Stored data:
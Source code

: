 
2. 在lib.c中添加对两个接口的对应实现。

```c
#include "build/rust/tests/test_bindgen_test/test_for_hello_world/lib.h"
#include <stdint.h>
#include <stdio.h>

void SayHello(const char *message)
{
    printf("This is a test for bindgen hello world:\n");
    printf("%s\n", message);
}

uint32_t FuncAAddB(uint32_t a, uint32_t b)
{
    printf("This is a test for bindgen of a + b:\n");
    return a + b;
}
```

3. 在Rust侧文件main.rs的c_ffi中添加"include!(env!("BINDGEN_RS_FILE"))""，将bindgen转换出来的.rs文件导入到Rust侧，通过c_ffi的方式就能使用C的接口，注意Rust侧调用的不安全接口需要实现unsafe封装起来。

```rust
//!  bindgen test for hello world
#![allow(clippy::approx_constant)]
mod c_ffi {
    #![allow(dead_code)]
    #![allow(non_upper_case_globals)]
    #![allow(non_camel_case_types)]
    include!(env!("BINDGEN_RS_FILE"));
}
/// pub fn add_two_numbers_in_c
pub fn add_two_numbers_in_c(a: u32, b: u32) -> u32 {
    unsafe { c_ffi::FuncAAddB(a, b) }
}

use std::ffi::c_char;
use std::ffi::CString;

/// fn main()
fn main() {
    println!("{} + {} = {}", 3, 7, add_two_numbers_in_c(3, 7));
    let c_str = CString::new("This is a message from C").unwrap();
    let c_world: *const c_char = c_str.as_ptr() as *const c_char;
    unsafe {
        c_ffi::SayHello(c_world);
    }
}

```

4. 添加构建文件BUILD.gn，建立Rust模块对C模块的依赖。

GOAL OF THE EXERCISE: When the entries above show the word "CString" in a line, copy that line out.

COMPLETED TASK:
use std::ffi::CString;
    let c_str = CString::new("This is a message from C").unwrap();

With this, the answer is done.